AHHS used to determine 90-day mortality rate among alcoholic hepatitis patients
Alcoholic hepatitis patients had the greatest risk for mortality within 90 days when they had a high alcoholic hepatitis histologic score, compared with patients with a low or moderate score, according to data from a recent study.
Researchers analyzed 121 patients with alcoholic hepatitis (AH) admitted to the Liver Unit in Barcelona, Spain between January 2000 and January 2008. A scoring system was developed and used in an updated test set of 96 patients from five additional centers in America and Europe. The alcoholic hepatitis histologic score (AHHS) was developed based on four parameters; degree of fibrosis, degree of neutrophil infiltration, type of bilirubinostasis and presence of megamitochondria.
According to the results, the overall 90-day mortality rate was 29%. The risk of death within 90 days was based on scores of 0-3 (low), 4-5 (moderate) or 6-9 (high). Three percent of patients had a low score, 19% moderate and 51% high (P<.0001). The main causes of death were sepsis (29%) and multi-organ failure (52%).

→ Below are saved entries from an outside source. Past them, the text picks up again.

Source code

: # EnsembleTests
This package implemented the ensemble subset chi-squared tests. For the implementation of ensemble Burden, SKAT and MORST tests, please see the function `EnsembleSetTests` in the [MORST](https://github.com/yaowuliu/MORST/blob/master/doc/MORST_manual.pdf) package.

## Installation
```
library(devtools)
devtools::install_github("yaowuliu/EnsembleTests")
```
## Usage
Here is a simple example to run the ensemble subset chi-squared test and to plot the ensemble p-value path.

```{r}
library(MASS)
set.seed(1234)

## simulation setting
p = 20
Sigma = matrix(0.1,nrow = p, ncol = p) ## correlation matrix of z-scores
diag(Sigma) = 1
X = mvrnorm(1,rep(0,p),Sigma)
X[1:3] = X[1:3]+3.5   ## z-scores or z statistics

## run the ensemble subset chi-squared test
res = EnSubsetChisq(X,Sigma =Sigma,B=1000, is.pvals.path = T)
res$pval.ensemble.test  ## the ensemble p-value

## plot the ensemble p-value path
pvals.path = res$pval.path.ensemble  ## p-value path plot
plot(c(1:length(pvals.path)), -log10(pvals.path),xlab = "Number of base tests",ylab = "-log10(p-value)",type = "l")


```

In multivariate analysis, the presence of polymorphonuclear infiltration and megamitochondria were independently associated (OR=0.13; 95% CI, 0.03-0.47), (OR=0.12; 95% CI, -0.04 to -0.36). The estimated 90-day mortality rate, as determined by the AHHS, among the training and test sets resulted in a characteristic value of OR=0.77; 95% CI, 0.71-0.83. Patients with severe AHHS had increased risk of life-threatening complications during hospitalization compared with moderate and mild AHHS (P=.005).
“Our study reveals which main histologic features affect a patient’s outcome,” researchers said. “Some of the findings of our study will guide future research to develop new therapies for this “orphan” disease, which urgently needs new approaches…attempts to improve liver regeneration, rather than blocking inflammation, seem more appropriate for this patient population.”
Disclosure: The researchers report no relevant financial disclosures.